Patients who are high utilizers of medical services other than psychiatry have up to 50% higher rates of psychiatric disorders—particularly depression—compared with less-frequent utilizers.4-6 Screening medical patients for depression helps ensure that these patients are correctly diagnosed and treated.

Depression is a risk factor for nonadherence with medical treatment, and treating depression leads to decreased utilization of medical services.7,8 Patients with successfully treated depression may have reduced functional disability as well.9

Ms. Y’s entitlement interferes with her treatment—she has been allowed to dictate her treatment for years and, therefore, has not been managed effectively. She received resources that other patients did not, such as having weekly medication set up by a home healthcare nurse. Rules were bent to help Ms. Y, but allowing her to dictate treatment has made her so dependent that she worsened over time. Knowing that she was receiving special treatment appears to have strengthened her pathologic sense of entitlement.

Some members of our treatment team began to experience countertransference, which also interfered with Ms. Y’s treatment. They viewed her behavior as entitled, demanding, and manipulative and dreaded caring for her. Failing to recognize such defenses can lead to consequences such as malignant alienation—a progressive deterioration in the patient’s relationship with others that includes loss of sympathy and support from staff members—which can put a patient at high risk for suicide.10

After a lengthy discussion among several psychiatrists, therapists, nurses, and attorneys, the treatment team decided to terminate outpatient care for Ms. Y at our facility because of her chronic nonadherence to treatment recommendations. Ms. Y had manipulated numerous providers in our department, called multiple doctors in our facility to ask them to care for her, and asked her ex-husband to contact the department administration on her behalf. Her behavior bordered on harassment. In addition, the interventions we provided were making her worse, not better. Factors that influenced our decision included:

  • fear of Ms. Y committing suicide
  • fear of setting limits
  • fear of being reported to the Medical Board
  • fear of a lawsuit.

The team sent Ms. Y a registered letter explaining the reasons for the termination and providing referrals for other providers in the area. She was told that she retains access to the ER and can receive inpatient psychiatric care, provided she first is evaluated in the ER.

Table 2

Strategies for helping 4 types of ‘hateful patients’

Dependent clinger


Shows extreme gratitude with flattery

Associated personality traits/disorders


Management strategies

As early and as tactfully as possible, set firm limits on the patient’s expectations for an intense doctor-patient relationship.

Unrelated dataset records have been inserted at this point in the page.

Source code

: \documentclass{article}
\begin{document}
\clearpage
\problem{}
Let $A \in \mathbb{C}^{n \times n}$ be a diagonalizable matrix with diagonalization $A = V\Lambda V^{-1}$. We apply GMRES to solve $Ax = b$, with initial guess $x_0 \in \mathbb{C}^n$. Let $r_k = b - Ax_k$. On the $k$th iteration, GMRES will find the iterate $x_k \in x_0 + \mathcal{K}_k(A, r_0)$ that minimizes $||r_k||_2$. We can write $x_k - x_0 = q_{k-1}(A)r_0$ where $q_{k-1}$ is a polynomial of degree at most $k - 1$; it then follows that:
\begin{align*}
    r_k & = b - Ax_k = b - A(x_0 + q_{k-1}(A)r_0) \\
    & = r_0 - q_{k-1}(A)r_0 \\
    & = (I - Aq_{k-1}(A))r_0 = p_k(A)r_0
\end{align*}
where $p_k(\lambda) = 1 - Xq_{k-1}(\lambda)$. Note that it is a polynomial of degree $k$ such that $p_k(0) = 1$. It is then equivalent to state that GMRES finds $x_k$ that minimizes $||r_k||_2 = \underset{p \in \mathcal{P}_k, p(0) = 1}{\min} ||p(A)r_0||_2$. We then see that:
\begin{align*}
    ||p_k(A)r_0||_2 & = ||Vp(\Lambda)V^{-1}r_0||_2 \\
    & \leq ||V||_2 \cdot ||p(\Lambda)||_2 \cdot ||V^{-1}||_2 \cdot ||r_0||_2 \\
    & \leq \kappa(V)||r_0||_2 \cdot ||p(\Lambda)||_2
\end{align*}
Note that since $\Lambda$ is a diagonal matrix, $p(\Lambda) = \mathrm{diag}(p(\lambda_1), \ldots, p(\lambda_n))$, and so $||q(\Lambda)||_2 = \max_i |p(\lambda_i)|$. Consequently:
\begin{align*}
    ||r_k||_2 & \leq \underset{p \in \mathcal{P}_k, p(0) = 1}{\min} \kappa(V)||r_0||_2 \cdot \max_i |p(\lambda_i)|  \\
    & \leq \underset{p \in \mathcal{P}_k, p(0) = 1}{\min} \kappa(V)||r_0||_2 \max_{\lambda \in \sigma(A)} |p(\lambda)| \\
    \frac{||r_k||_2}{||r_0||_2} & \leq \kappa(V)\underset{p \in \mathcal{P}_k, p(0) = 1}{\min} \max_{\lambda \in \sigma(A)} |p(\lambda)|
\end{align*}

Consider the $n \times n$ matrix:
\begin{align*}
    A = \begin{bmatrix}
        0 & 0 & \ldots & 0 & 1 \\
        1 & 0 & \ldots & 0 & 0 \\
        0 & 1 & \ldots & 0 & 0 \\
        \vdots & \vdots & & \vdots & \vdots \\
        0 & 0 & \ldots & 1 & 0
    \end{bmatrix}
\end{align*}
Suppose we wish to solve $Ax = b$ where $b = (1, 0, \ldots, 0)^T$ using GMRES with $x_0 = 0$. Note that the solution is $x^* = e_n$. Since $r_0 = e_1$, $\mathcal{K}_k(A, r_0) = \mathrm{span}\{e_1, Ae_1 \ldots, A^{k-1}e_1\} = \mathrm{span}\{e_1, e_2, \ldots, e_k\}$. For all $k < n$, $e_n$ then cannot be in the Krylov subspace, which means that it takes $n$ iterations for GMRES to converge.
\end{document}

Tell the patient that you have limits not only on knowledge and skill but also on time and stamina

Entitled demander


Intimidates, devalues, induces guilt, may try to control with threats; terrified of abandonment

Associated personality traits/disorders

Narcissistic, borderline personality disorder

Management strategies

Try to rechannel your patient’s feelings of entitlement into a partnership that acknowledges his or her entitlement not to unrealistic demands but to good medical care. Help your patient stop directing anger at the healthcare team

Manipulative help-rejecter


Resists treatment; may seem happy with treatment failures

Associated personality traits/disorders

Psychopathy, paranoia, borderline personality disorder, negativistic, passive/aggressive

Management strategies

Diminish your patient’s notion that losing the symptom or illness implies losing the doctor by ‘sharing’ your patient’s pessimism. Tell your patient that treatment may not cure the illness. Schedule regular follow-up visits

Self-destructive denier


Denial helps them survive

Associated personality traits/disorders

Borderline personality disorder, histrionic, schizoid, schizotypal

Management strategies

Recognize that this type of patient can make clinicians wish the patient would die and that the chance of helping a self-destructive denier is minimal. Lower unrealistic expectations of delivering perfect care. Evaluate the patient for a treatable mental illness, such as depression, anxiety, etc.

Source: Reference 3

Table 3

Tips for managing high utilizers

Establish a collaborative treatment plan with firm limits and expectations

  • Document the treatment plan and encourage the patient to actively contribute
  • Provide the patient with a copy of the plan
  • Have the patient sign release of information for other care providers and have active contact with them for continuity and accountability
  • Specify that the patient can obtain prescriptions or have medication dosages changed only by a psychiatrist or primary care provider
  • Document an emergency department treatment plan to prevent unnecessary medication changes, obtaining narcotics or benzodiazepines if the patient has chemical dependency issues, etc.
  • Involve the patient’s family

Acknowledge your feelings and countertransference

  • Have regular contact with a mentor or colleague for consultation
  • Ask yourself: Are you working harder than the patient? Is the patient capable of working harder or complying?
  • Keep in mind the difference between mental illness and bad behavior

Explore your patient’s expectations and commitment to treatment by asking:

  • ‘What do you consider as barriers to compliance or improvement?’ (Share your thoughts with the patient)
  • ‘What are you willing to commit to in order to get better?’
  • ‘If I had a magic wand that I could wave and fix1 thing in your life right now, what would it be?’ or ‘What is the number 1 area in your life that is causing distress?’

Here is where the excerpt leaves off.